Sin duda, en el Perú no son muchos los jueces, profesores, contadores, policías, abogados, comerciantes, periodistas, regidores, congresistas, autoridades locales, regionales y nacionales, etc. que hayan mostrado esa capacidad de deslinde ético aún entre aquellos cuya educación y patrimonio acumulado se los permitiría sin mayores sacrificios. Por lo tanto, no debe sorprendernos esta ausencia de moralidad en la vida pública y privada, en el quehacer administrativo, en la vida política. Actuar de acuerdo a principios éticos ha resultado un privilegio de pequeñas minorías, que se convierten en bichos raros frente al océano de inmoralidad, corrupción y trasgresiones impunes.
Una parte de esta inmoralidad es revelada por la prensa, pero otra inmensa parte queda oculta porque se ha normalizado e institucionalizado tanto que ya es parte de la “peruvian way of life”, la manera peruana de vivir. Lo más grave del asunto es que a la mayoría parecería no importarle o al menos no importarle lo suficiente como para intentar cambiarlo, a pesar de la infinidad de evidencias de que la sociedades democráticas más desarrolladas, son precisamente las que tienen un mayor respeto al estado de derecho y a la ética pública. Es decir, las menos corruptas.
Algunos líderes, acostumbrados a usar a la escuela como lavandería de conciencias, demandan que haya más educación en valores en ellas, sin reparar en que los niños aprenden de los adultos sus comportamientos frecuentes, incluyendo los inmorales, los cuales tienden a reproducir. Después de todo, cuando la realidad (inmoral) se confronta con la idealidad (de los contenidos de los programas escolares), usualmente domina la realidad. Se requiere demasiada convicción y fuerza interna para poder enfrentarse a las mayorías en nombre de algún principio. Pero esas convicciones y fortalezas se adquieren en el hogar y en las instituciones sociales a las que acuden los niños, bajo la inspiración de personalidades adultas que les sirven de guía y ejemplo. También se adquieren por identificación con personajes públicos que hacen de esos valores la columna vertebral de su desempeño público y privado. A la inversa, se ven desalentados cuando abundan los contra ejemplos o cuando no hay incentivos para actuar correctamente, sino más bien se premia al trasgresor, al “vivo”, al chantajista, al corruptor. Ese debe ser el punto de partida para cualquier propuesta de reforma del estado con miras a su desarrollo social, político, económico y ético.

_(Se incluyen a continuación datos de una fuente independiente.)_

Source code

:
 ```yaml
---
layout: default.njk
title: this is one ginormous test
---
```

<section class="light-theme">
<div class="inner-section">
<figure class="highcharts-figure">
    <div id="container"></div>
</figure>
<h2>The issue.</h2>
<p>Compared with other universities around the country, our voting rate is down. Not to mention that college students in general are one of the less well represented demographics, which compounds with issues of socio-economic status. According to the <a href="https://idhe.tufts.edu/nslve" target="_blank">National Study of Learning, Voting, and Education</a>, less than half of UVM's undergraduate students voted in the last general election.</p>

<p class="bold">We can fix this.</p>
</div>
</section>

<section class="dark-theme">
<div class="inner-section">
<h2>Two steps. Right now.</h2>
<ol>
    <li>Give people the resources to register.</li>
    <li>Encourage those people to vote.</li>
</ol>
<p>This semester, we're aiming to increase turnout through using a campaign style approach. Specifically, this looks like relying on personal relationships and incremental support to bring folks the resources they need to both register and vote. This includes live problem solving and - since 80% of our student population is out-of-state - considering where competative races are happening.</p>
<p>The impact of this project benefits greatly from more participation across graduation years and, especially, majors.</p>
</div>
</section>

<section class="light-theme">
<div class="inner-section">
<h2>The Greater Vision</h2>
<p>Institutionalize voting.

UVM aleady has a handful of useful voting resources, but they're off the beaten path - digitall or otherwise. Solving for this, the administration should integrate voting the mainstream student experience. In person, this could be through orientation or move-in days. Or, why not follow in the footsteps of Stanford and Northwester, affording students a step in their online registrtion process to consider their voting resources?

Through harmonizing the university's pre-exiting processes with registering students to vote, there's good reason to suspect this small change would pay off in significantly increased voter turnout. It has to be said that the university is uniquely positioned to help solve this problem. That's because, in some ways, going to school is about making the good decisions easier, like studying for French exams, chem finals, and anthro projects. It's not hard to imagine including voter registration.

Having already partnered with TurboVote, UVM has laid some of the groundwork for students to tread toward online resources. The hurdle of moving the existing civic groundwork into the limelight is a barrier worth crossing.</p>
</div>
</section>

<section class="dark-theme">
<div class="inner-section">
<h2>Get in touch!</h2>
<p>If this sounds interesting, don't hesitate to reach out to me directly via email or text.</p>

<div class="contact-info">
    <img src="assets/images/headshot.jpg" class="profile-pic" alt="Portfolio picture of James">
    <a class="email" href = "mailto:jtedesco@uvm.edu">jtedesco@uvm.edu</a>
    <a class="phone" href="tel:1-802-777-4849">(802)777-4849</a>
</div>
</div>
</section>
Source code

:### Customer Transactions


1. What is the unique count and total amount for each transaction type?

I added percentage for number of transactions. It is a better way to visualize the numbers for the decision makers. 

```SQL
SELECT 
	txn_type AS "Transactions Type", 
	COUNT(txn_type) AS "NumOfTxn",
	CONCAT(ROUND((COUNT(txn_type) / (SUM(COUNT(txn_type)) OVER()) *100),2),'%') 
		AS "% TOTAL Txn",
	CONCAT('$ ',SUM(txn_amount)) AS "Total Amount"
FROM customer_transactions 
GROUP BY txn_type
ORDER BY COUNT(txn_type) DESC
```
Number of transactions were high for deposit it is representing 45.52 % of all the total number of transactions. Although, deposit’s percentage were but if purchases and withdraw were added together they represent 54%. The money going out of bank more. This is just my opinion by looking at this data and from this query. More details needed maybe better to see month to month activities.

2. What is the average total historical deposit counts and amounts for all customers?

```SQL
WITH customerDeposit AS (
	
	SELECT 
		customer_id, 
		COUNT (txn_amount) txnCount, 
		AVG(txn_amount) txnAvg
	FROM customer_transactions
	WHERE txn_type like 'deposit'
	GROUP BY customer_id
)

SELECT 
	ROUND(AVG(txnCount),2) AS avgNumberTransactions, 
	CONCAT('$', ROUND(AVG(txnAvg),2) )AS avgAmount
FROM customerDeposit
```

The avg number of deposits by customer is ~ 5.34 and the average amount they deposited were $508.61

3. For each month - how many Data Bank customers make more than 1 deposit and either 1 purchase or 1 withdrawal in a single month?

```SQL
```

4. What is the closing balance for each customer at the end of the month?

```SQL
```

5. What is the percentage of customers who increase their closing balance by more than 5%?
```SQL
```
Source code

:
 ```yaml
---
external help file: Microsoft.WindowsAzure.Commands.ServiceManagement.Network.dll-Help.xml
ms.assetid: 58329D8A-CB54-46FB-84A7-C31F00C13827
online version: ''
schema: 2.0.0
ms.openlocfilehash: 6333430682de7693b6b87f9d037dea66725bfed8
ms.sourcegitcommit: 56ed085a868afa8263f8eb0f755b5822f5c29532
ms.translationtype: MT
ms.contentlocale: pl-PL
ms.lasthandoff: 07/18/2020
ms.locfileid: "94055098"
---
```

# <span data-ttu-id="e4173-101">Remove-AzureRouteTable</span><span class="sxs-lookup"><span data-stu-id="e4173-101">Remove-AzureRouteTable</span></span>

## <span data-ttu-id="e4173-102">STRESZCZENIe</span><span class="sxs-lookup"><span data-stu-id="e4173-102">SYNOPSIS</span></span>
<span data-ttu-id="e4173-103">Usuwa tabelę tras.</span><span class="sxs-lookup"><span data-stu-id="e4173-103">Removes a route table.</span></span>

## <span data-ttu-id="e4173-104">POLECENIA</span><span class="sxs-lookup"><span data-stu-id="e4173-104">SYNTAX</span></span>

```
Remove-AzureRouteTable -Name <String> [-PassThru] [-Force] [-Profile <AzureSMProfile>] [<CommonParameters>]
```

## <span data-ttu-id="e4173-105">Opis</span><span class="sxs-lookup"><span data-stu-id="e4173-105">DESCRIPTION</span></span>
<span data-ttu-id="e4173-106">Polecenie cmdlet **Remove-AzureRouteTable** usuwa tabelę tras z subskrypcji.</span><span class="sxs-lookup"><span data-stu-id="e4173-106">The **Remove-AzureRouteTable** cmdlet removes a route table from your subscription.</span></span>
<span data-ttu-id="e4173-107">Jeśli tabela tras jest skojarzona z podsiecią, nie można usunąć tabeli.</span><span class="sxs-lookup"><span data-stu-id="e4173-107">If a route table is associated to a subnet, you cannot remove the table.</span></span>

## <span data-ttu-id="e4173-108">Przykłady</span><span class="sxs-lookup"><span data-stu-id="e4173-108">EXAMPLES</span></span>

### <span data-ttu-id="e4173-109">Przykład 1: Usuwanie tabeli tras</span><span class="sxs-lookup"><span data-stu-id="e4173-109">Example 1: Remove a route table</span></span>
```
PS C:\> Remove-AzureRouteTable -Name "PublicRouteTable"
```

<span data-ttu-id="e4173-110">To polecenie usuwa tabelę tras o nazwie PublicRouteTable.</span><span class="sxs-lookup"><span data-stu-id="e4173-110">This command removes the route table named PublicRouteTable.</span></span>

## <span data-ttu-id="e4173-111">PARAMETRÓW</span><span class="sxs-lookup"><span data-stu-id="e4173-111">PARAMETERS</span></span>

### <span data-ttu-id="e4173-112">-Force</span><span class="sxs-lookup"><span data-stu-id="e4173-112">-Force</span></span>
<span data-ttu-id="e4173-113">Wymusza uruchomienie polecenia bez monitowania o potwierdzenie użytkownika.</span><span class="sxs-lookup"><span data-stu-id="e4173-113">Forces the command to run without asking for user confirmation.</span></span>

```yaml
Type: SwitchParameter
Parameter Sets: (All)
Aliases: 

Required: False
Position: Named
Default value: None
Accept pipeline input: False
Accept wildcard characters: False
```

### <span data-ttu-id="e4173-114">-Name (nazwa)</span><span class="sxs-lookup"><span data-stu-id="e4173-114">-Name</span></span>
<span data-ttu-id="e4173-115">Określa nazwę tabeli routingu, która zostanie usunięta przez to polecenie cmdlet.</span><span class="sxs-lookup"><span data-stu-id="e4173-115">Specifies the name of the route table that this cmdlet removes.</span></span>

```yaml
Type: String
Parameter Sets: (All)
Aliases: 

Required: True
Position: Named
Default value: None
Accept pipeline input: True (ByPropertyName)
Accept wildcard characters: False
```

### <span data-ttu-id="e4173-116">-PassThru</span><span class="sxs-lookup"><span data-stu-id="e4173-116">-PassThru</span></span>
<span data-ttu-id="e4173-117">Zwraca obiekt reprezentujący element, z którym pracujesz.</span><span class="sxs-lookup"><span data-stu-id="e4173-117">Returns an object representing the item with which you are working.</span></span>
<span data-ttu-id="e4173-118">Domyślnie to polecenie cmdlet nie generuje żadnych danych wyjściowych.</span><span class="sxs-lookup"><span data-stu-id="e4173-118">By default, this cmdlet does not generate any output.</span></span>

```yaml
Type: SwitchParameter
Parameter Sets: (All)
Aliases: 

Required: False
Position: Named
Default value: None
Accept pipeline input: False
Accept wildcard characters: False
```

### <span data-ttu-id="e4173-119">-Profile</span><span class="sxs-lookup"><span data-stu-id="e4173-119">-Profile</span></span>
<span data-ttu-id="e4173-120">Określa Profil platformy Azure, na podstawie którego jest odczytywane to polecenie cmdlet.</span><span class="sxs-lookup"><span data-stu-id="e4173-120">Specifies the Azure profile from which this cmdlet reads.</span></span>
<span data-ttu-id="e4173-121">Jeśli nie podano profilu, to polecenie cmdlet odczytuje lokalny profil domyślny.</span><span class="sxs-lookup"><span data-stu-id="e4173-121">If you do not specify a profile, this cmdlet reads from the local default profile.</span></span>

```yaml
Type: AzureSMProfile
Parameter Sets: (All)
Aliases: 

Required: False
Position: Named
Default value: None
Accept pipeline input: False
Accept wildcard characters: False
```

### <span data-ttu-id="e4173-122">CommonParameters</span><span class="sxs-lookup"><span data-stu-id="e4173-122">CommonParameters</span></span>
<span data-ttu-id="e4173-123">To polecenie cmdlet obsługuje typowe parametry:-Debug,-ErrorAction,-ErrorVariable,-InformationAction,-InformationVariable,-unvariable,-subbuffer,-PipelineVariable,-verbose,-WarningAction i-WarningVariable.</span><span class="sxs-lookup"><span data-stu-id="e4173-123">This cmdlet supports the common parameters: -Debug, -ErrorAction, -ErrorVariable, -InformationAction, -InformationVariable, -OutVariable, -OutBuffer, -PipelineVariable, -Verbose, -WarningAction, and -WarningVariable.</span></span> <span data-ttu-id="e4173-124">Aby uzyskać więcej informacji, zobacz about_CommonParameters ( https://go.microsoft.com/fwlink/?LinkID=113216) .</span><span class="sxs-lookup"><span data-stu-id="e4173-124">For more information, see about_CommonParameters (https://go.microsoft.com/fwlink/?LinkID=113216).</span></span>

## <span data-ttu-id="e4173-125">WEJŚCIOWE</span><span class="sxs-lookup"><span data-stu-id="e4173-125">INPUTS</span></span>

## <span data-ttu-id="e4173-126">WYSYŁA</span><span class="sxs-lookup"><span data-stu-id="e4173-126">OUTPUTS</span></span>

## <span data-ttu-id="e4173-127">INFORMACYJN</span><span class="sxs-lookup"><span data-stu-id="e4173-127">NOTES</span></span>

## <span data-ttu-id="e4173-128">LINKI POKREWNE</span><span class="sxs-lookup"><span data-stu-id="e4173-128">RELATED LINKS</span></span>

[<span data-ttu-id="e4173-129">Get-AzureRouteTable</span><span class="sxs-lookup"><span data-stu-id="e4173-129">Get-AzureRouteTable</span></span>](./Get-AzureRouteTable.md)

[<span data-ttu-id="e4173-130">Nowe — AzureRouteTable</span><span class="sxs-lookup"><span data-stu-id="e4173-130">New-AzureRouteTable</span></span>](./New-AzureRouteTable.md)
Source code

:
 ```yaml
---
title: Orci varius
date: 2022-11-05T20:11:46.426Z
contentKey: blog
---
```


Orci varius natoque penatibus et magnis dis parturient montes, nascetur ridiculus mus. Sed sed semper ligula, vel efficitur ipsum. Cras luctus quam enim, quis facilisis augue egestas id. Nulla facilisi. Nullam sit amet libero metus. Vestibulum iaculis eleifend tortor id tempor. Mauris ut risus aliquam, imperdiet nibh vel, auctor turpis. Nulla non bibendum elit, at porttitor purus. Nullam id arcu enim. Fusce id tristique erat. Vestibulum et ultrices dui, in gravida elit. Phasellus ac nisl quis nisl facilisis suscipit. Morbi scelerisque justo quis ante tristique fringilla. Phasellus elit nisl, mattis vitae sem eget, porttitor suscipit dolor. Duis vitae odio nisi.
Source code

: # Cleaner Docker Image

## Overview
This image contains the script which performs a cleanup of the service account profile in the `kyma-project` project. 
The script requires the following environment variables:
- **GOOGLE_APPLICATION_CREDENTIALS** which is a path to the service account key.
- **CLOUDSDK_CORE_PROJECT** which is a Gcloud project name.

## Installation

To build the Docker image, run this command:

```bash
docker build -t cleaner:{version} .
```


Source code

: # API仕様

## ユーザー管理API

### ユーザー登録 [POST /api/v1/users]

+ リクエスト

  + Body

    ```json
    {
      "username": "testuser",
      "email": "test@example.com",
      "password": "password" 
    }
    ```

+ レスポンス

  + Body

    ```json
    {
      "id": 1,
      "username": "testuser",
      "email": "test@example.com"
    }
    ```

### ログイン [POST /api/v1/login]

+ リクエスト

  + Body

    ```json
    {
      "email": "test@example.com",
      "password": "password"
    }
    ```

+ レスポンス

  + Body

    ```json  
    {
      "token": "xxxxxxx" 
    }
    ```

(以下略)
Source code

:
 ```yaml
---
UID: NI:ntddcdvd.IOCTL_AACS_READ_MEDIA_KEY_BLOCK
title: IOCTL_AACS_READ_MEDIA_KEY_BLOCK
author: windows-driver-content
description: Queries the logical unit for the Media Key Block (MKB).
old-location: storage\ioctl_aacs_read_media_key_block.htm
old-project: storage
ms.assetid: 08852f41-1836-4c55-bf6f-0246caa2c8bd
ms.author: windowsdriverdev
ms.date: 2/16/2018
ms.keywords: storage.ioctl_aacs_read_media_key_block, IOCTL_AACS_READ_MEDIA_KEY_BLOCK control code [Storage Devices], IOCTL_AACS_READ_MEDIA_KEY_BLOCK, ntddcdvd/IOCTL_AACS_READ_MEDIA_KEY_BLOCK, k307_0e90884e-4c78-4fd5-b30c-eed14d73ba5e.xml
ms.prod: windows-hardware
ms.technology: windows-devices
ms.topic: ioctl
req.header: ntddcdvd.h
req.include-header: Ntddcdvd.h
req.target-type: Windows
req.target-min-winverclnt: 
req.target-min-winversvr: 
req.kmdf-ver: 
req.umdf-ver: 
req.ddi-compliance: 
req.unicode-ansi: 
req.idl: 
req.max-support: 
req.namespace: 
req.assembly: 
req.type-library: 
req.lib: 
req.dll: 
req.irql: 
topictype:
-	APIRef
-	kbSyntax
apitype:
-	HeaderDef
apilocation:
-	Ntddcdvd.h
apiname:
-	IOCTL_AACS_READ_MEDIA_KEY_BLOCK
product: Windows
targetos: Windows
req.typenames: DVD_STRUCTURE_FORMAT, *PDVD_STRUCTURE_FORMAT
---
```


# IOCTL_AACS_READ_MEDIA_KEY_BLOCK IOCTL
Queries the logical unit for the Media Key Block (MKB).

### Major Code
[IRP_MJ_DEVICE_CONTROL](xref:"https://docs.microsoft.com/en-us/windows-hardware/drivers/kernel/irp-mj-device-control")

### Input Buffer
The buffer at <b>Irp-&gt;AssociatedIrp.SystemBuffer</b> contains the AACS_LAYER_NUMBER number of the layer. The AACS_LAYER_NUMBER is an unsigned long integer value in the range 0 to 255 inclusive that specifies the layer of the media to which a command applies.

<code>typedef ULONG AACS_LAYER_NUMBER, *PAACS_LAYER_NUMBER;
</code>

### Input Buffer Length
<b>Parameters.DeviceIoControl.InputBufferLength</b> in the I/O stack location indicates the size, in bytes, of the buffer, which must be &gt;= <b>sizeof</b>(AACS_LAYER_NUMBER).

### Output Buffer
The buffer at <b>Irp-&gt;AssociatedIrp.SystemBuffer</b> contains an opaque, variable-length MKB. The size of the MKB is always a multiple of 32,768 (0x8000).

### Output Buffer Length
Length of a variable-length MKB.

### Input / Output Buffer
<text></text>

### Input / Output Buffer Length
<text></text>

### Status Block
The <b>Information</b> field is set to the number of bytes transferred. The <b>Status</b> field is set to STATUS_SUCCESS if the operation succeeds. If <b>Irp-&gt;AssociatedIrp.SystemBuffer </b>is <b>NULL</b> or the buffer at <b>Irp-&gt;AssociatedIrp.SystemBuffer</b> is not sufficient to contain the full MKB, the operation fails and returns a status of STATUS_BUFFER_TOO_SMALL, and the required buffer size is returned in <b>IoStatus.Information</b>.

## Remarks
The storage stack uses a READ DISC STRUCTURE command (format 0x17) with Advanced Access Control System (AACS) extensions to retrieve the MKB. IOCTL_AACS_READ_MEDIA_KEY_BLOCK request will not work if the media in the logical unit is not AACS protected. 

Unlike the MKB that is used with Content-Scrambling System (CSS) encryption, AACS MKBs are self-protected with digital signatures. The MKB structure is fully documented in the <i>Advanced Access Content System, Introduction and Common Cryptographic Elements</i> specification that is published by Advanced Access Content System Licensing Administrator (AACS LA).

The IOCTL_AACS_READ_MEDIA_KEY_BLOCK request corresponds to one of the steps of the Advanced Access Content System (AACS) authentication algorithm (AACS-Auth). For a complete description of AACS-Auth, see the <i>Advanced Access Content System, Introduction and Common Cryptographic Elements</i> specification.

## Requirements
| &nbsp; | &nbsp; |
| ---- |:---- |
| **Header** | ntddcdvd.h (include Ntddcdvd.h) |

¿Cómo hemos llegado a la situación actual? Gracias a los gobernantes y funcionarios públicos que en las últimas décadas imprimieron ese sello de corrupción e inmoralidad al quehacer público y que se han diluido ante la premisa de que “todos lo hacen” ó “solo así funcionan las cosas” ó “si hace obras, no importa si roba”.
¿Cómo podríamos romper este círculo vicioso de inmoralidad? Primero, los gobernantes deben crear las condiciones para que todos los peruanos de buena voluntad puedan actuar de acuerdo a la ley y a los principios de la convivencia correcta sin tener que apelar a artimañas o transgresiones para resolver sus problemas, impidiendo y sancionando además los beneficios de las coimas o chantajes. Segundo, los ciudadanos debemos aprender a elegir autoridades que en su trayectoria personal hayan demostrado poseer estas calidades éticas que los hagan depositarios confiables de nuestras expectativas de gobierno ético. Estamos muy cerca del inicio de la campaña electoral del año 2006 que encumbrará el tipo de autoridades que queremos que rijan los destinos del Perú. Si nos volvemos a equivocar, difícilmente lograremos subirnos al tren de la globalización y de la lucha por erradicar la pobreza. Pensemos antes de votar en quiénes nos ayudarán a vivir de modo que actuar de acuerdo a los principios morales sea lo habitual.